### REQUIREMENT
All of the data is to be copied without a single change.

=== SUPPLIED MATERIAL ===

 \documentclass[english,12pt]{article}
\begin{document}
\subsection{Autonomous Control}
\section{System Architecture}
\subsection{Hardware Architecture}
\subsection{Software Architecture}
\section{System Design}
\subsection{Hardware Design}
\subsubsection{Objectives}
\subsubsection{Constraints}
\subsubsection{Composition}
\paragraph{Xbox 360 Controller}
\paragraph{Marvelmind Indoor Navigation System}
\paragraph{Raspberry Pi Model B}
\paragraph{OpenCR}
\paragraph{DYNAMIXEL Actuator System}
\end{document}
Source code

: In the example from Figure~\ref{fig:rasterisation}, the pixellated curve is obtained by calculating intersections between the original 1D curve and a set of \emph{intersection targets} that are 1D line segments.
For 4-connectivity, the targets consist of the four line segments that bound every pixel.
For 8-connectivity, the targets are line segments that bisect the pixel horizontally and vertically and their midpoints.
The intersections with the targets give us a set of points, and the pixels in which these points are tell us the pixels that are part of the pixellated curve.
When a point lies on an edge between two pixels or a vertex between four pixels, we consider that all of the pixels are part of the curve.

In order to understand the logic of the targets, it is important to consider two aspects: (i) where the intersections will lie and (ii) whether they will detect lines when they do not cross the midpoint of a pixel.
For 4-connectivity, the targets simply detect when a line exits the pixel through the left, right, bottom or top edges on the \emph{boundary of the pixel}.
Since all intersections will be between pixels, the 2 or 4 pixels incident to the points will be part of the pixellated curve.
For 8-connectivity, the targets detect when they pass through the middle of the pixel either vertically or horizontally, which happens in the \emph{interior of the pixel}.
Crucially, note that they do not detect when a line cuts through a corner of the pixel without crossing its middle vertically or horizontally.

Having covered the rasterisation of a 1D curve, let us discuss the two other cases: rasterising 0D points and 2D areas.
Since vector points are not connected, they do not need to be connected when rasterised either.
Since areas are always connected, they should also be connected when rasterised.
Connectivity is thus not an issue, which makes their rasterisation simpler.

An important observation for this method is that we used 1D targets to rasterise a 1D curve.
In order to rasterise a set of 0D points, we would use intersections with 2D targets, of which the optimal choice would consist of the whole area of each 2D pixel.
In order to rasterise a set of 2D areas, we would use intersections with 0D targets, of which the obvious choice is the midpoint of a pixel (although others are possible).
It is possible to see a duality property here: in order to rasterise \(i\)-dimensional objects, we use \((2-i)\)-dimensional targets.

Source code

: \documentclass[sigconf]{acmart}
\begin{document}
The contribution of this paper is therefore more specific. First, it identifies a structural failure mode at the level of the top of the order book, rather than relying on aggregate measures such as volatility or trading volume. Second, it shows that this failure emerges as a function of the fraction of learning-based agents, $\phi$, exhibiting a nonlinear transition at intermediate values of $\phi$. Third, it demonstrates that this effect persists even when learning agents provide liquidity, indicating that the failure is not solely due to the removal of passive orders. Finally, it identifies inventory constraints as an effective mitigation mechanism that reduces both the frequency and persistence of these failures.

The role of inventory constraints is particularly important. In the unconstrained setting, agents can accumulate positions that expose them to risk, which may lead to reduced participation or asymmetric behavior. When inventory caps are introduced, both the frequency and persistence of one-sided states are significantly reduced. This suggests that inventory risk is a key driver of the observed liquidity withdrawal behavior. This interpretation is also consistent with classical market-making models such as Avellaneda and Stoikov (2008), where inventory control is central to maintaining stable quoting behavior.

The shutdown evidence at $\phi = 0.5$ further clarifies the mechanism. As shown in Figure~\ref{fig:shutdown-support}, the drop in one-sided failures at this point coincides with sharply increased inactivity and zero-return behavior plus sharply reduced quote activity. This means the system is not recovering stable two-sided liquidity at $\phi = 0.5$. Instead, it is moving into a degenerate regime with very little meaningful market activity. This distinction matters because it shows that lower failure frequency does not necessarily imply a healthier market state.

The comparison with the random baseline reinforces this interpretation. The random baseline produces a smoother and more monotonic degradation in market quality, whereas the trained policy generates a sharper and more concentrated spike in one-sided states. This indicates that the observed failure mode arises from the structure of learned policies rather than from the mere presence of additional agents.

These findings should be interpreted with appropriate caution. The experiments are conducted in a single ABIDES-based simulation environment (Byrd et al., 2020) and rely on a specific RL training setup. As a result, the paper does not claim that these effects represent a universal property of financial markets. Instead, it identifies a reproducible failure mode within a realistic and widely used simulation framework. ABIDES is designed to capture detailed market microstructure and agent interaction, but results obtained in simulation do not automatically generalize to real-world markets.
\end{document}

===

### RESPONSE AREA
 \documentclass[english,12pt]{article}
\begin{document}
\subsection{Autonomous Control}
\section{System Architecture}
\subsection{Hardware Architecture}
\subsection{Software Architecture}
\section{System Design}
\subsection{Hardware Design}
\subsubsection{Objectives}
\subsubsection{Constraints}
\subsubsection{Composition}
\paragraph{Xbox 360 Controller}
\paragraph{Marvelmind Indoor Navigation System}
\paragraph{Raspberry Pi Model B}
\paragraph{OpenCR}
\paragraph{DYNAMIXEL Actuator System}
\end{document}
Source code

: In the example from Figure~\ref{fig:rasterisation}, the pixellated curve is obtained by calculating intersections between the original 1D curve and a set of \emph{intersection targets} that are 1D line segments.
For 4-connectivity, the targets consist of the four line segments that bound every pixel.
For 8-connectivity, the targets are line segments that bisect the pixel horizontally and vertically and their midpoints.
The intersections with the targets give us a set of points, and the pixels in which these points are tell us the pixels that are part of the pixellated curve.
When a point lies on an edge between two pixels or a vertex between four pixels, we consider that all of the pixels are part of the curve.

In order to understand the logic of the targets, it is important to consider two aspects: (i) where the intersections will lie and (ii) whether they will detect lines when they do not cross the midpoint of a pixel.
For 4-connectivity, the targets simply detect when a line exits the pixel through the left, right, bottom or top edges on the \emph{boundary of the pixel}.
Since all intersections will be between pixels, the 2 or 4 pixels incident to the points will be part of the pixellated curve.
For 8-connectivity, the targets detect when they pass through the middle of the pixel either vertically or horizontally, which happens in the \emph{interior of the pixel}.
Crucially, note that they do not detect when a line cuts through a corner of the pixel without crossing its middle vertically or horizontally.

Having covered the rasterisation of a 1D curve, let us discuss the two other cases: rasterising 0D points and 2D areas.
Since vector points are not connected, they do not need to be connected when rasterised either.
Since areas are always connected, they should also be connected when rasterised.
Connectivity is thus not an issue, which makes their rasterisation simpler.

An important observation for this method is that we used 1D targets to rasterise a 1D curve.
In order to rasterise a set of 0D points, we would use intersections with 2D targets, of which the optimal choice would consist of the whole area of each 2D pixel.
In order to rasterise a set of 2D areas, we would use intersections with 0D targets, of which the obvious choice is the midpoint of a pixel (although others are possible).
It is possible to see a duality property here: in order to rasterise \(i\)-dimensional objects, we use \((2-i)\)-dimensional targets.

Source code

: \documentclass[sigconf]{acmart}
\begin{document}
The contribution of this paper is therefore more specific. First, it identifies a structural failure mode at the level of the top of the order book, rather than relying on aggregate measures such as volatility or trading volume. Second, it shows that this failure emerges as a function of the fraction of learning-based agents, $\phi$, exhibiting a nonlinear transition at intermediate values of $\phi$. Third, it demonstrates that this effect persists even when learning agents provide liquidity, indicating that the failure is not solely due to the removal of passive orders. Finally, it identifies inventory constraints as an effective mitigation mechanism that reduces both the frequency and persistence of these failures.

The role of inventory constraints is particularly important. In the unconstrained setting, agents can accumulate positions that expose them to risk, which may lead to reduced participation or asymmetric behavior. When inventory caps are introduced, both the frequency and persistence of one-sided states are significantly reduced. This suggests that inventory risk is a key driver of the observed liquidity withdrawal behavior. This interpretation is also consistent with classical market-making models such as Avellaneda and Stoikov (2008), where inventory control is central to maintaining stable quoting behavior.

The shutdown evidence at $\phi = 0.5$ further clarifies the mechanism. As shown in Figure~\ref{fig:shutdown-support}, the drop in one-sided failures at this point coincides with sharply increased inactivity and zero-return behavior plus sharply reduced quote activity. This means the system is not recovering stable two-sided liquidity at $\phi = 0.5$. Instead, it is moving into a degenerate regime with very little meaningful market activity. This distinction matters because it shows that lower failure frequency does not necessarily imply a healthier market state.

The comparison with the random baseline reinforces this interpretation. The random baseline produces a smoother and more monotonic degradation in market quality, whereas the trained policy generates a sharper and more concentrated spike in one-sided states. This indicates that the observed failure mode arises from the structure of learned policies rather than from the mere presence of additional agents.

These findings should be interpreted with appropriate caution. The experiments are conducted in a single ABIDES-based simulation environment (Byrd et al., 2020) and rely on a specific RL training setup. As a result, the paper does not claim that these effects represent a universal property of financial markets. Instead, it identifies a reproducible failure mode within a realistic and widely used simulation framework. ABIDES is designed to capture detailed market microstructure and agent interaction, but results obtained in simulation do not automatically generalize to real-world markets.
\end{document}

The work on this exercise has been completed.